**PROBLEM DESCRIPTION:** Return, word for word, only the lines of the data below that lie between the line with "The OPC XML-DA" and the line with "options can not", those two lines included.

Start of DATA FOR ANALYSIS

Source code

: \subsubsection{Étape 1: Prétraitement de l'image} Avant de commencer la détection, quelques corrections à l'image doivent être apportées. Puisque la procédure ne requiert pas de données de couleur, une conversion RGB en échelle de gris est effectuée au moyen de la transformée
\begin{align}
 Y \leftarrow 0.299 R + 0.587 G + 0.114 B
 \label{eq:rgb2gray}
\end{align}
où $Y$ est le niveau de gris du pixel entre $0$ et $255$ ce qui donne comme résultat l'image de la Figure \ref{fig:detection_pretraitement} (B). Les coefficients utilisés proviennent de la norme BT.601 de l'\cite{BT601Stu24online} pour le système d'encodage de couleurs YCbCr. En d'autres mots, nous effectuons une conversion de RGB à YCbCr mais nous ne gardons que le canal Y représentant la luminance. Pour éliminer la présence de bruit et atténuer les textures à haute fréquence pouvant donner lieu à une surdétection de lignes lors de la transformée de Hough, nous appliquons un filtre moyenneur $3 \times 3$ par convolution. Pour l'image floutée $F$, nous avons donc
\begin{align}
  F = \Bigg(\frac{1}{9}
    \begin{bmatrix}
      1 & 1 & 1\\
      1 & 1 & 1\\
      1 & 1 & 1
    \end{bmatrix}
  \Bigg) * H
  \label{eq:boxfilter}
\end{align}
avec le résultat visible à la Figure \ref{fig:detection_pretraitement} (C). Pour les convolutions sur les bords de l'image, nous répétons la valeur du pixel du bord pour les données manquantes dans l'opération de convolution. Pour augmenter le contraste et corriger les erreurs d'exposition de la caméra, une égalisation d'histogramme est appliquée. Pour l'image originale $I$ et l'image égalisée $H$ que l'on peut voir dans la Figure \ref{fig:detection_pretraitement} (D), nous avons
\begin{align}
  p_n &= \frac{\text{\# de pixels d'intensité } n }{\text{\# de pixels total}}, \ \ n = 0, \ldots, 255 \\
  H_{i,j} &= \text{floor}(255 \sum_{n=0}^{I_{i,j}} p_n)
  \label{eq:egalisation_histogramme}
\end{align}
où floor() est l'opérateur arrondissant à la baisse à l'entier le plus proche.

End of DATA FOR ANALYSIS
Start of DATA FOR ANALYSIS

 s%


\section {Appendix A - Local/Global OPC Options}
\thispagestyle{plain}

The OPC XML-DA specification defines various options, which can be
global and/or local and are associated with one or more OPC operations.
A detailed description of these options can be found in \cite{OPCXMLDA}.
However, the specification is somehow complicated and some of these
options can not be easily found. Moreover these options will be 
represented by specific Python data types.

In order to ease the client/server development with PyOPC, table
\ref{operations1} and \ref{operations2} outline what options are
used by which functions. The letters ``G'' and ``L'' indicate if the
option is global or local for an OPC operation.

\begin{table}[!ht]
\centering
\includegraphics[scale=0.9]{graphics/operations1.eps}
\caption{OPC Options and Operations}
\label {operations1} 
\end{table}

End of DATA FOR ANALYSIS

**RESPONSE AREA:**
The OPC XML-DA specification defines various options, which can be
global and/or local and are associated with one or more OPC operations.
A detailed description of these options can be found in \cite{OPCXMLDA}.
However, the specification is somehow complicated and some of these
options can not be easily found. Moreover these options will be 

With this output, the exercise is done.